When checking the entries below, count every line with the word "taking", then give only that number.

(Task inputs Opens)

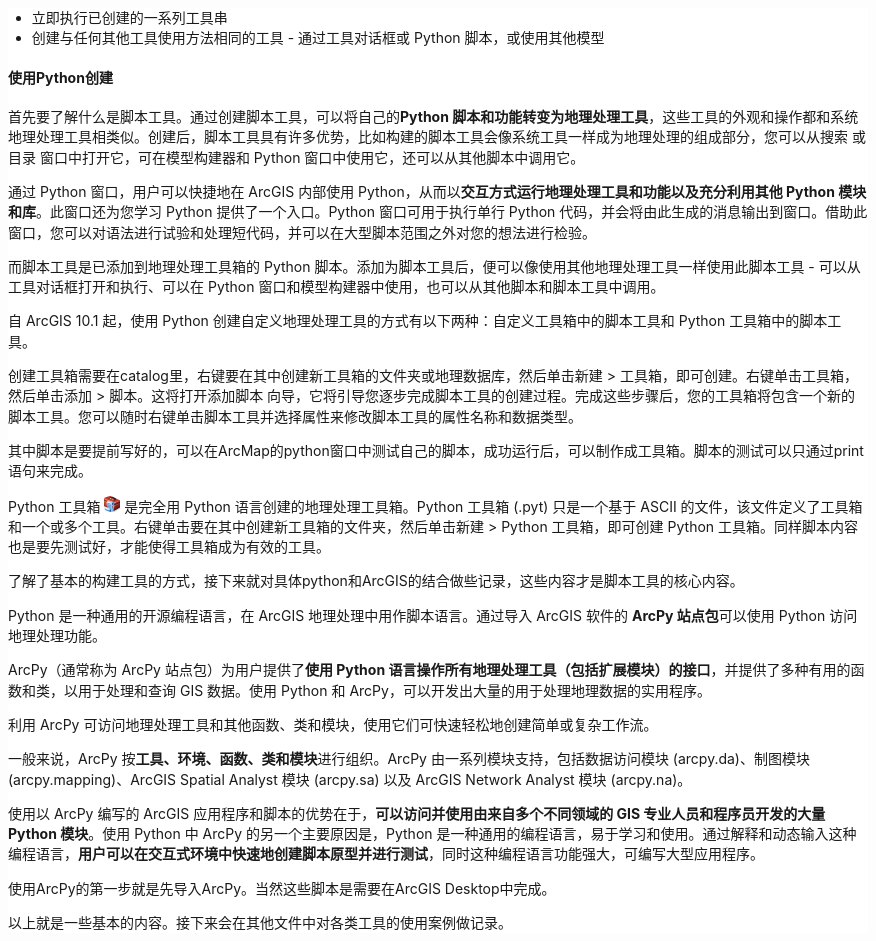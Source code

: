 - 立即执行已创建的一系列工具串
- 创建与任何其他工具使用方法相同的工具 - 通过工具对话框或 Python 脚本，或使用其他模型

#### 使用Python创建

首先要了解什么是脚本工具。通过创建脚本工具，可以将自己的**Python 脚本和功能转变为地理处理工具**，这些工具的外观和操作都和系统地理处理工具相类似。创建后，脚本工具具有许多优势，比如构建的脚本工具会像系统工具一样成为地理处理的组成部分，您可以从搜索 或目录 窗口中打开它，可在模型构建器和 Python 窗口中使用它，还可以从其他脚本中调用它。

通过 Python 窗口，用户可以快捷地在 ArcGIS 内部使用 Python，从而以**交互方式运行地理处理工具和功能以及充分利用其他 Python 模块和库**。此窗口还为您学习 Python 提供了一个入口。Python 窗口可用于执行单行 Python 代码，并会将由此生成的消息输出到窗口。借助此窗口，您可以对语法进行试验和处理短代码，并可以在大型脚本范围之外对您的想法进行检验。

而脚本工具是已添加到地理处理工具箱的 Python 脚本。添加为脚本工具后，便可以像使用其他地理处理工具一样使用此脚本工具 - 可以从工具对话框打开和执行、可以在 Python 窗口和模型构建器中使用，也可以从其他脚本和脚本工具中调用。

自 ArcGIS 10.1 起，使用 Python 创建自定义地理处理工具的方式有以下两种：自定义工具箱中的脚本工具和 Python 工具箱中的脚本工具。

创建工具箱需要在catalog里，右键要在其中创建新工具箱的文件夹或地理数据库，然后单击新建 > 工具箱，即可创建。右键单击工具箱，然后单击添加 > 脚本。这将打开添加脚本 向导，它将引导您逐步完成脚本工具的创建过程。完成这些步骤后，您的工具箱将包含一个新的脚本工具。您可以随时右键单击脚本工具并选择属性来修改脚本工具的属性名称和数据类型。

其中脚本是要提前写好的，可以在ArcMap的python窗口中测试自己的脚本，成功运行后，可以制作成工具箱。脚本的测试可以只通过print语句来完成。

Python 工具箱 ![Python 工具箱](GUID-AF7E27B6-BDD8-4B8C-A7D0-3FE056C7C18F-web.png) 是完全用 Python 语言创建的地理处理工具箱。Python 工具箱 (.pyt) 只是一个基于 ASCII 的文件，该文件定义了工具箱和一个或多个工具。右键单击要在其中创建新工具箱的文件夹，然后单击新建 > Python 工具箱，即可创建 Python 工具箱。同样脚本内容也是要先测试好，才能使得工具箱成为有效的工具。

了解了基本的构建工具的方式，接下来就对具体python和ArcGIS的结合做些记录，这些内容才是脚本工具的核心内容。

Python 是一种通用的开源编程语言，在 ArcGIS 地理处理中用作脚本语言。通过导入 ArcGIS 软件的 **ArcPy 站点包**可以使用 Python 访问地理处理功能。

ArcPy（通常称为 ArcPy 站点包）为用户提供了**使用 Python 语言操作所有地理处理工具（包括扩展模块）的接口**，并提供了多种有用的函数和类，以用于处理和查询 GIS 数据。使用 Python 和 ArcPy，可以开发出大量的用于处理地理数据的实用程序。

利用 ArcPy 可访问地理处理工具和其他函数、类和模块，使用它们可快速轻松地创建简单或复杂工作流。

一般来说，ArcPy 按**工具、环境、函数、类和模块**进行组织。ArcPy 由一系列模块支持，包括数据访问模块 (arcpy.da)、制图模块 (arcpy.mapping)、ArcGIS Spatial Analyst 模块 (arcpy.sa) 以及 ArcGIS Network Analyst 模块 (arcpy.na)。

使用以 ArcPy 编写的 ArcGIS 应用程序和脚本的优势在于，**可以访问并使用由来自多个不同领域的 GIS 专业人员和程序员开发的大量 Python 模块**。使用 Python 中 ArcPy 的另一个主要原因是，Python 是一种通用的编程语言，易于学习和使用。通过解释和动态输入这种编程语言，**用户可以在交互式环境中快速地创建脚本原型并进行测试**，同时这种编程语言功能强大，可编写大型应用程序。

使用ArcPy的第一步就是先导入ArcPy。当然这些脚本是需要在ArcGIS Desktop中完成。

以上就是一些基本的内容。接下来会在其他文件中对各类工具的使用案例做记录。
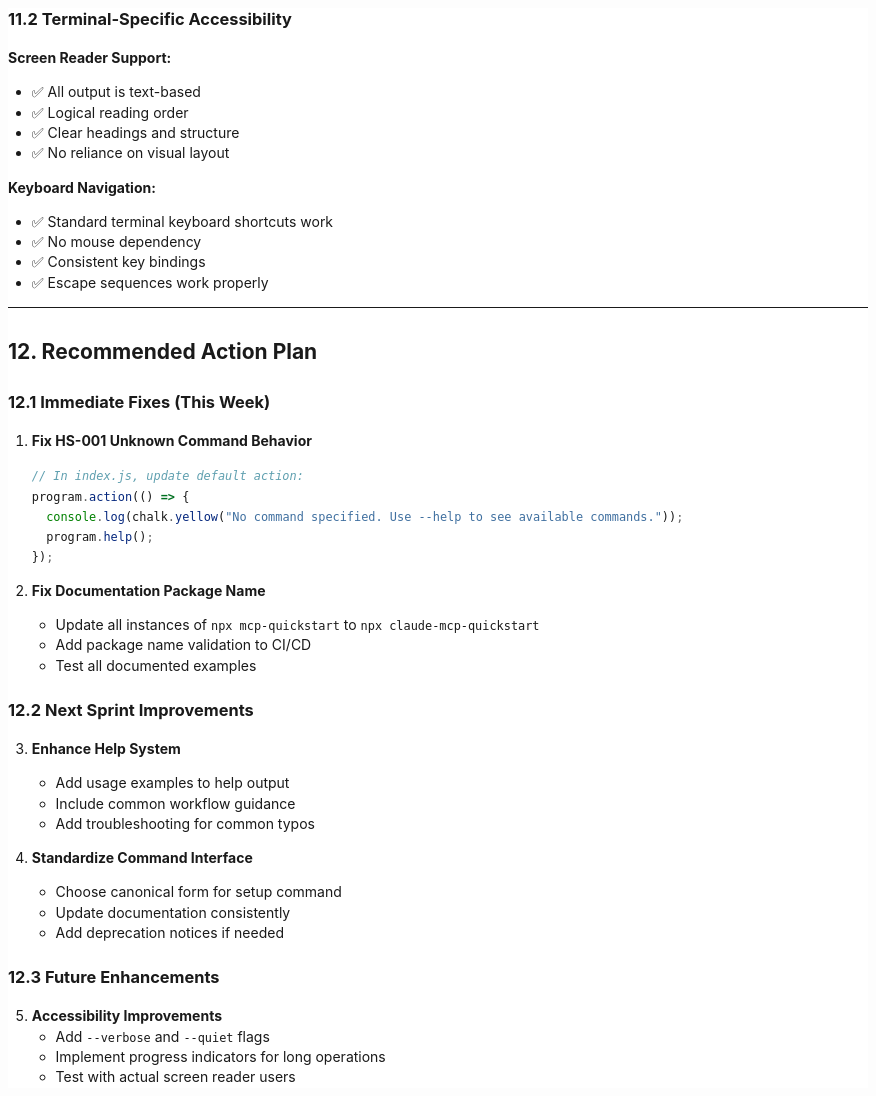 ### 11.2 Terminal-Specific Accessibility

**Screen Reader Support:**
- ✅ All output is text-based
- ✅ Logical reading order
- ✅ Clear headings and structure
- ✅ No reliance on visual layout

**Keyboard Navigation:**
- ✅ Standard terminal keyboard shortcuts work
- ✅ No mouse dependency
- ✅ Consistent key bindings
- ✅ Escape sequences work properly

---

## 12. Recommended Action Plan

### 12.1 Immediate Fixes (This Week)

1. **Fix HS-001 Unknown Command Behavior**
   ```javascript
   // In index.js, update default action:
   program.action(() => {
     console.log(chalk.yellow("No command specified. Use --help to see available commands."));
     program.help();
   });
   ```

2. **Fix Documentation Package Name**
   - Update all instances of `npx mcp-quickstart` to `npx claude-mcp-quickstart`
   - Add package name validation to CI/CD
   - Test all documented examples

### 12.2 Next Sprint Improvements

3. **Enhance Help System**
   - Add usage examples to help output
   - Include common workflow guidance
   - Add troubleshooting for common typos

4. **Standardize Command Interface**
   - Choose canonical form for setup command
   - Update documentation consistently
   - Add deprecation notices if needed

### 12.3 Future Enhancements

5. **Accessibility Improvements**
   - Add `--verbose` and `--quiet` flags
   - Implement progress indicators for long operations
   - Test with actual screen reader users
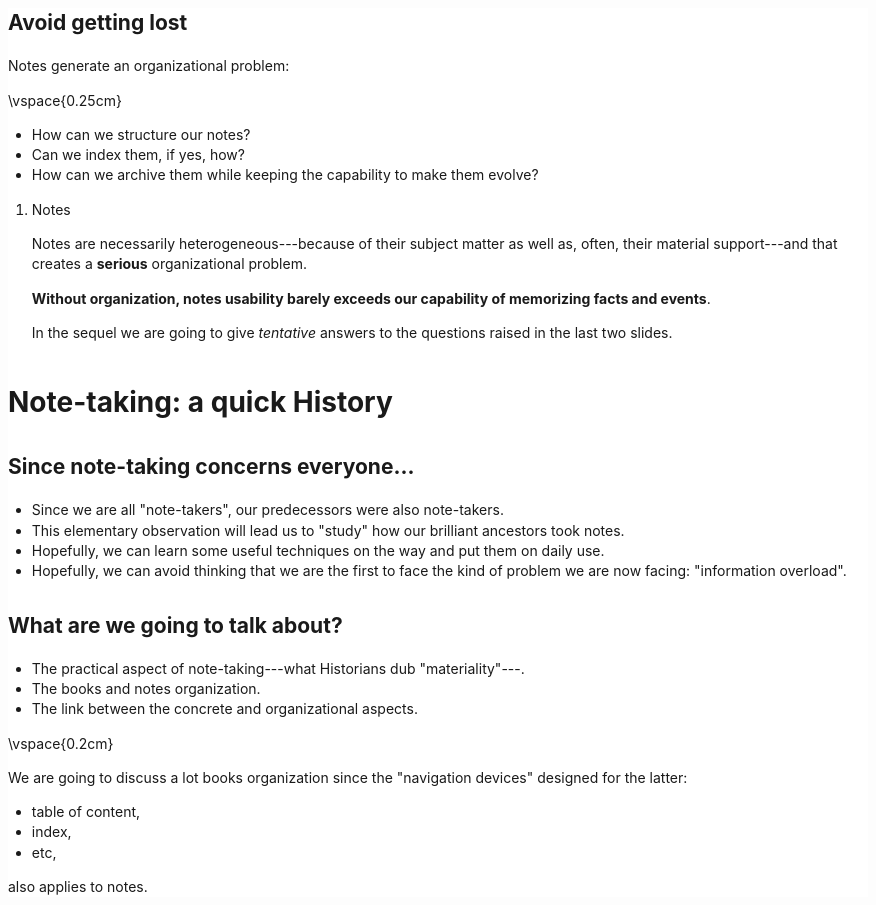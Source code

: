 Avoid getting lost
------------------

Notes generate an organizational problem:

\vspace{0.25cm}

-   How can we structure our notes?
-   Can we index them, if yes, how?
-   How can we archive them while keeping the capability to make them
    evolve?

1.  Notes

    Notes are necessarily heterogeneous---because of their subject
    matter as well as, often, their material support---and that creates
    a **serious** organizational problem.

    **Without organization, notes usability barely exceeds our
    capability of memorizing facts and events**.

    In the sequel we are going to give *tentative* answers to the
    questions raised in the last two slides.

Note-taking: a quick History
============================

Since note-taking concerns everyone...
--------------------------------------

-   Since we are all \"note-takers\", our predecessors were also
    note-takers.
-   This elementary observation will lead us to \"study\" how our
    brilliant ancestors took notes.
-   Hopefully, we can learn some useful techniques on the way and put
    them on daily use.
-   Hopefully, we can avoid thinking that we are the first to face the
    kind of problem we are now facing: \"information overload\".

What are we going to talk about?
--------------------------------

-   The practical aspect of note-taking---what Historians dub
    \"materiality\"---.
-   The books and notes organization.
-   The link between the concrete and organizational aspects.

\vspace{0.2cm}

We are going to discuss a lot books organization since the \"navigation
devices\" designed for the latter:

-   table of content,
-   index,
-   etc,

also applies to notes.
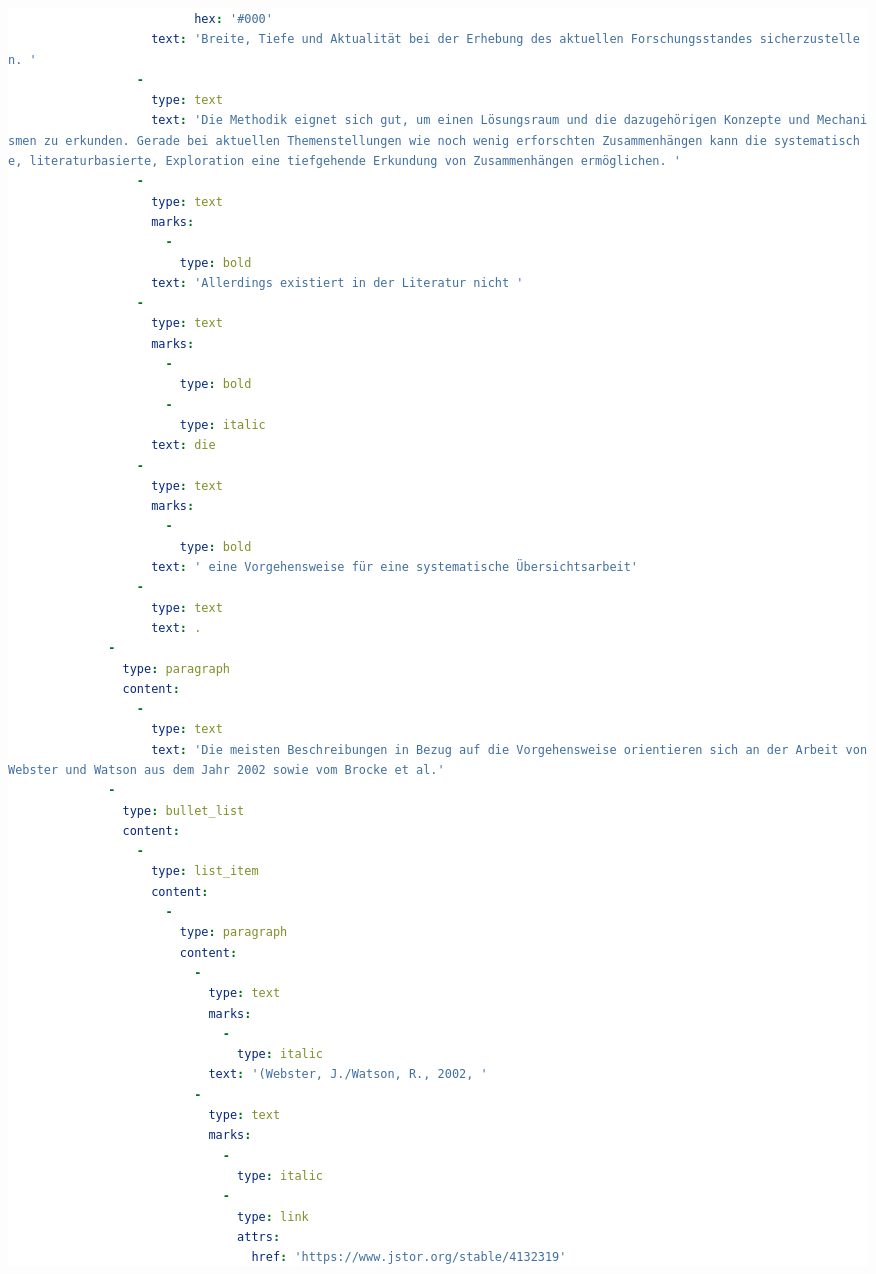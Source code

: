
 ```yaml
                          hex: '#000'
                    text: 'Breite, Tiefe und Aktualität bei der Erhebung des aktuellen Forschungsstandes sicherzustellen. '
                  -
                    type: text
                    text: 'Die Methodik eignet sich gut, um einen Lösungsraum und die dazugehörigen Konzepte und Mechanismen zu erkunden. Gerade bei aktuellen Themenstellungen wie noch wenig erforschten Zusammenhängen kann die systematische, literaturbasierte, Exploration eine tiefgehende Erkundung von Zusammenhängen ermöglichen. '
                  -
                    type: text
                    marks:
                      -
                        type: bold
                    text: 'Allerdings existiert in der Literatur nicht '
                  -
                    type: text
                    marks:
                      -
                        type: bold
                      -
                        type: italic
                    text: die
                  -
                    type: text
                    marks:
                      -
                        type: bold
                    text: ' eine Vorgehensweise für eine systematische Übersichtsarbeit'
                  -
                    type: text
                    text: .
              -
                type: paragraph
                content:
                  -
                    type: text
                    text: 'Die meisten Beschreibungen in Bezug auf die Vorgehensweise orientieren sich an der Arbeit von Webster und Watson aus dem Jahr 2002 sowie vom Brocke et al.'
              -
                type: bullet_list
                content:
                  -
                    type: list_item
                    content:
                      -
                        type: paragraph
                        content:
                          -
                            type: text
                            marks:
                              -
                                type: italic
                            text: '(Webster, J./Watson, R., 2002, '
                          -
                            type: text
                            marks:
                              -
                                type: italic
                              -
                                type: link
                                attrs:
                                  href: 'https://www.jstor.org/stable/4132319'
```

(Task inputs Closes)

- [Problem solution]
3